Description
How the Cree people lost their language and got it back
The story of the beautiful relationship between a little girl and her grandfather. When she asks her grandfather how to say something in his language – Cree – he admits that his language was stolen from him when he was a boy. The little girl then sets out to help her grandfather find his language again. This sensitive and warmly illustrated picture book explores the intergenerational impact of the residential school system that separated young Indigenous children from their families. The story recognizes the pain of those whose culture and language were taken from them, how that pain is passed down, and how healing can also be shared.

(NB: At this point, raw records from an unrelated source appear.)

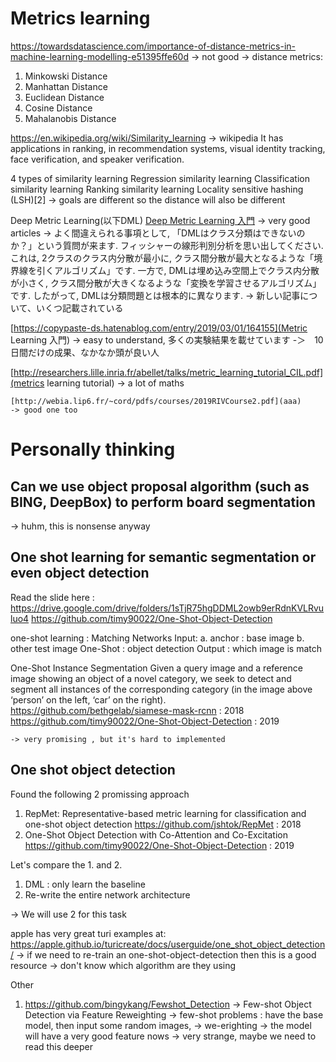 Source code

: 
# Metrics learning

https://towardsdatascience.com/importance-of-distance-metrics-in-machine-learning-modelling-e51395ffe60d
-> not good
-> distance metrics: 
  1. Minkowski Distance
  2. Manhattan Distance
  3. Euclidean Distance
  4. Cosine Distance
  5. Mahalanobis Distance

https://en.wikipedia.org/wiki/Similarity_learning
-> wikipedia
 It has applications in ranking, in recommendation systems, visual identity tracking, face verification, and speaker verification.
 
 4 types of similarity learning
   Regression similarity learning
   Classification similarity learning
   Ranking similarity learning
   Locality sensitive hashing (LSH)[2]
 -> goals are different so the distance will also be different
 
 
 Deep Metric Learning(以下DML)
 [Deep Metric Learning 入門](https://qiita.com/gesogeso/items/547079f967d9bbf9aca8)
 -> very good articles
   -> よく間違えられる事項として, 「DMLはクラス分類はできないのか？」という質問が来ます. フィッシャーの線形判別分析を思い出してください. これは, 2クラスのクラス内分散が最小に, クラス間分散が最大となるような「境界線を引くアルゴリズム」です. 一方で, DMLは埋め込み空間上でクラス内分散が小さく, クラス間分散が大きくなるような「変換を学習させるアルゴリズム」です. したがって, DMLは分類問題とは根本的に異なります.
   -> 新しい記事について、いくつ記載されている
   
   [https://copypaste-ds.hatenablog.com/entry/2019/03/01/164155](Metric Learning 入門)
   -> easy to understand, 多くの実験結果を載せています
   -＞　10日間だけの成果、なかなか頭が良い人
   
   [http://researchers.lille.inria.fr/abellet/talks/metric_learning_tutorial_CIL.pdf](metrics learning tutorial)
   -> a lot of maths

    [http://webia.lip6.fr/~cord/pdfs/courses/2019RIVCourse2.pdf](aaa)
    -> good one too

# Personally thinking

## Can we use object proposal algorithm (such as BING, DeepBox) to perform board segmentation 
-> huhm, this is nonsense anyway

## One shot learning for semantic segmentation or even object detection

Read the slide here : https://drive.google.com/drive/folders/1sTjR75hgDDML2owb9erRdnKVLRvuluo4
https://github.com/timy90022/One-Shot-Object-Detection

one-shot learning : 
  Matching Networks
    Input: 
      a. anchor : base image
      b. other test image
  One-Shot : object detection 
    Output : which image is match

  One-Shot Instance Segmentation
    Given a query image and a reference image showing an object of a novel category, we seek to detect and segment all instances of the corresponding category (in the image above ‘person’ on the left, ‘car’ on the right). 
    https://github.com/bethgelab/siamese-mask-rcnn : 2018
    https://github.com/timy90022/One-Shot-Object-Detection : 2019
    
    -> very promising , but it's hard to implemented

## One shot object detection

Found the following 2 promissing approach

1. RepMet: Representative-based metric learning for classification and one-shot object detection
   https://github.com/jshtok/RepMet : 2018
2. One-Shot Object Detection with Co-Attention and Co-Excitation   
   https://github.com/timy90022/One-Shot-Object-Detection : 2019
   
   
Let's compare the 1. and 2.
1. DML : only learn the baseline
2. Re-write the entire network architecture

-> We will use 2 for this task

apple has very great turi examples at: https://apple.github.io/turicreate/docs/userguide/one_shot_object_detection/
  -> if we need to re-train an one-shot-object-detection then this is a good resource
  -> don't know which algorithm are they using 
   
   
Other
1. https://github.com/bingykang/Fewshot_Detection 
   -> Few-shot Object Detection via Feature Reweighting
  -> few-shot problems : have the base model, then input some random images, 
    -> we-erighting -> the model will have a very good feature nows
    -> very strange, maybe we need to read this deeper
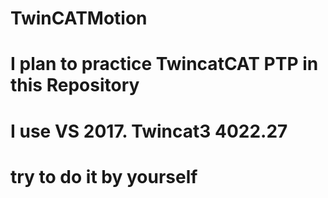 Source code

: # TwinCATMotion
# I plan to practice TwincatCAT PTP in this Repository
# I use VS 2017. Twincat3 4022.27
# try to do it by yourself
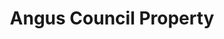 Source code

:---
schema: default
title: Angus Council Property
organization: Angus Council
notes: Properties that Angus Council owns or occupies or has owned or occupied or has some other interest in.
resources:

  - name: Angus Council Property WMS
  - url: http://data.angus.gov.uk/geoserver/inspire/inspire:ppt_councilproperties/wms?service=wms&request=getmap
  - format: WMS

  - name: Angus Council Property KML
  - url: http://data.angus.gov.uk/geoserver/inspire/wms/kml?layers=inspire:ppt_councilproperties&mode=download
  - format: KML

  - name: Angus Council Property GEOJSON
  - url: http://data.angus.gov.uk/geoserver/inspire/ows?service=WFS&version=1.0.0&request=GetFeature&typeName=inspire:ppt_councilproperties&outputFormat=application%2Fjson&srsName=EPSG:3857
  - format: GEOJSON

  - name: Angus Council Property CSV
  - url: http://data.angus.gov.uk/geoserver/inspire/ows?service=WFS&version=1.0.0&request=GetFeature&typeName=inspire:ppt_councilproperties&outputFormat=csv
  - format: CSV

license: UK Open Government Licence (OGL)
category:

  - land use

  - planning

  - property


  - 

maintainer: Tim Wisniewski
maintainer_email: tim@timwis.com
--- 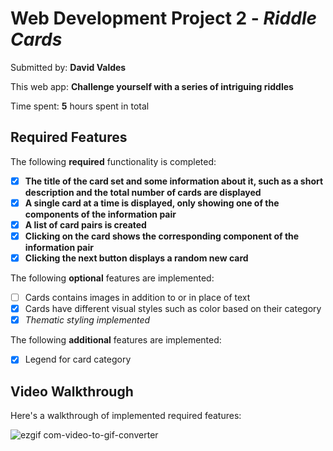 # Web Development Project 2 - *Riddle Cards*

Submitted by: **David Valdes**

This web app: **Challenge yourself with a series of intriguing riddles**

Time spent: **5** hours spent in total

## Required Features

The following **required** functionality is completed:

- [X] **The title of the card set and some information about it, such as a short description and the total number of cards are displayed**
- [X] **A single card at a time is displayed, only showing one of the components of the information pair**
- [X] **A list of card pairs is created**
- [X] **Clicking on the card shows the corresponding component of the information pair**
- [X] **Clicking the next button displays a random new card**

The following **optional** features are implemented:

- [ ] Cards contains images in addition to or in place of text
- [X] Cards have different visual styles such as color based on their category
- [X] *Thematic styling implemented*

The following **additional** features are implemented:

- [X] Legend for card category


## Video Walkthrough

Here's a walkthrough of implemented required features:

![ezgif com-video-to-gif-converter](https://github.com/DavidEValdes/riddle-cards/assets/36570117/cbf37e9a-6c20-4be7-9b4a-6782cd67e1fb)
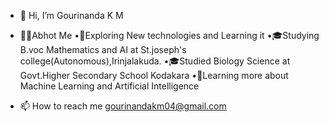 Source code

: - 👋 Hi, I’m Gourinanda K M
- 👩‍💻Abhot Me
   •🤔Exploring New technologies and Learning it
   •🎓Studying B.voc Mathematics and AI at St.joseph's college(Autonomous),Irinjalakuda.
   •🎓Studied Biology Science at Govt.Higher Secondary School Kodakara
   •🌱Learning more about Machine Learning and Artificial Intelligence
    
- 📫 How to reach me gourinandakm04@gmail.com

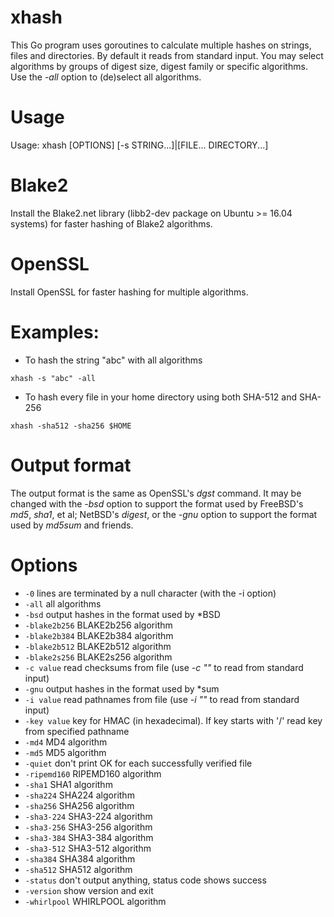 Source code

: # xhash
This Go program uses goroutines to calculate multiple hashes on strings, files and directories.  By default it reads from standard input.  You may select algorithms by groups of digest size, digest family or specific algorithms.  Use the _*-all*_ option to (de)select all algorithms.

# Usage

Usage: xhash [OPTIONS] [-s STRING...]|[FILE... DIRECTORY...]

# Blake2

Install the Blake2.net library (libb2-dev package on Ubuntu >= 16.04 systems) for faster hashing of Blake2 algorithms.

# OpenSSL

Install OpenSSL for faster hashing for multiple algorithms.

# Examples:

* To hash the string "abc" with all algorithms

`xhash -s "abc" -all`

* To hash every file in your home directory using both SHA-512 and SHA-256

`xhash -sha512 -sha256 $HOME`

# Output format

The output format is the same as OpenSSL's *dgst* command.  It may be changed with the _*-bsd*_ option to support the format used by FreeBSD's *md5*, *sha1*, et al; NetBSD's *digest*, or the _*-gnu*_ option to support the format used by *md5sum* and friends.

# Options

* `-0`
    	lines are terminated by a null character (with the -i option)
* `-all`
    	all algorithms
* `-bsd`
    	output hashes in the format used by \*BSD
* `-blake2b256`
    	BLAKE2b256 algorithm
* `-blake2b384`
    	BLAKE2b384 algorithm
* `-blake2b512`
    	BLAKE2b512 algorithm
* `-blake2s256`
    	BLAKE2s256 algorithm
* `-c value`
    	read checksums from file (use _*-c ""*_ to read from standard input)
* `-gnu`
    	output hashes in the format used by \*sum
* `-i value`
    	read pathnames from file (use _*-i ""*_ to read from standard input)
* `-key value`
    	key for HMAC (in hexadecimal). If key starts with '/' read key from specified pathname
* `-md4`
    	MD4 algorithm
* `-md5`
    	MD5 algorithm
* `-quiet`
    	don't print OK for each successfully verified file
* `-ripemd160`
    	RIPEMD160 algorithm
* `-sha1`
    	SHA1 algorithm
* `-sha224`
    	SHA224 algorithm
* `-sha256`
    	SHA256 algorithm
* `-sha3-224`
    	SHA3-224 algorithm
* `-sha3-256`
    	SHA3-256 algorithm
* `-sha3-384`
    	SHA3-384 algorithm
* `-sha3-512`
    	SHA3-512 algorithm
* `-sha384`
    	SHA384 algorithm
* `-sha512`
    	SHA512 algorithm
* `-status`
    	don't output anything, status code shows success
* `-version`
    	show version and exit
* `-whirlpool`
    	WHIRLPOOL algorithm
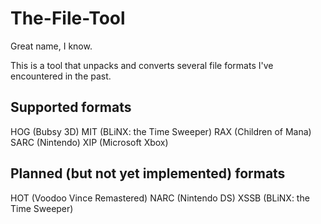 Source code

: # The-File-Tool
Great name, I know. 

This is a tool that unpacks and converts several file formats I've encountered in the past.

## Supported formats
HOG (Bubsy 3D)
MIT (BLiNX: the Time Sweeper)
RAX (Children of Mana)
SARC (Nintendo)
XIP (Microsoft Xbox)

## Planned (but not yet implemented) formats
HOT (Voodoo Vince Remastered)
NARC (Nintendo DS)
XSSB (BLiNX: the Time Sweeper)
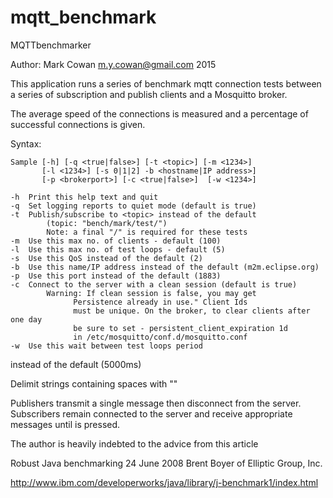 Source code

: # mqtt_benchmark

MQTTbenchmarker

Author: Mark Cowan m.y.cowan@gmail.com
2015

This application runs a series of benchmark mqtt connection tests
between a series of subscription and publish clients and a Mosquitto broker.

The average speed of the connections is measured and a percentage of successful
connections is given.


Syntax:

    Sample [-h] [-q <true|false>] [-t <topic>] [-m <1234>]
           [-l <1234>] [-s 0|1|2] -b <hostname|IP address>]
           [-p <brokerport>] [-c <true|false>]  [-w <1234>]

    -h  Print this help text and quit
    -q  Set logging reports to quiet mode (default is true)
    -t  Publish/subscribe to <topic> instead of the default
            (topic: "bench/mark/test/")
            Note: a final "/" is required for these tests
    -m  Use this max no. of clients - default (100)
    -l  Use this max no. of test loops - default (5)
    -s  Use this QoS instead of the default (2)
    -b  Use this name/IP address instead of the default (m2m.eclipse.org)
    -p  Use this port instead of the default (1883)
    -c  Connect to the server with a clean session (default is true)
            Warning: If clean session is false, you may get
                  Persistence already in use." Client Ids
                  must be unique. On the broker, to clear clients after one day
                  be sure to set - persistent_client_expiration 1d
                  in /etc/mosquitto/conf.d/mosquitto.conf
    -w  Use this wait between test loops period 
 instead of the default (5000ms)

Delimit strings containing spaces with ""

Publishers transmit a single message then disconnect from the server.
Subscribers remain connected to the server and receive appropriate
messages until <enter> is pressed.


The author is heavily indebted to the advice from this article

Robust Java benchmarking
24 June 2008
Brent Boyer of Elliptic Group, Inc.

http://www.ibm.com/developerworks/java/library/j-benchmark1/index.html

A Cree grandfather explains to his granddaughter about he lost his mother tongue in a Canadian residential school when he was a child. From 1831 to 1996, the government of Canada took First Nations children away from their families and sent them to residential schools. The government, and the White, Christian men and women who taught at these schools, were prejudiced. They believed that White people were better than First Nations (or Indigenous) people and systematically stripped them of their language and culture in order to ‘civilize’ them and convert them to Christianity. The infamous saying goes: ‘kill the Indian to save the child.’ Because of this cultural genocide for more than a hundred years, many, many children suffered, many, many families were torn apart, and much of the rich, beautiful Indigenous culture was lost. A culture full of wisdom we all desperately need.
A modern story, exploring the way the Cree people lost their language and how they begin to reclaim it in this beautiful story about a man and his gransdaughter.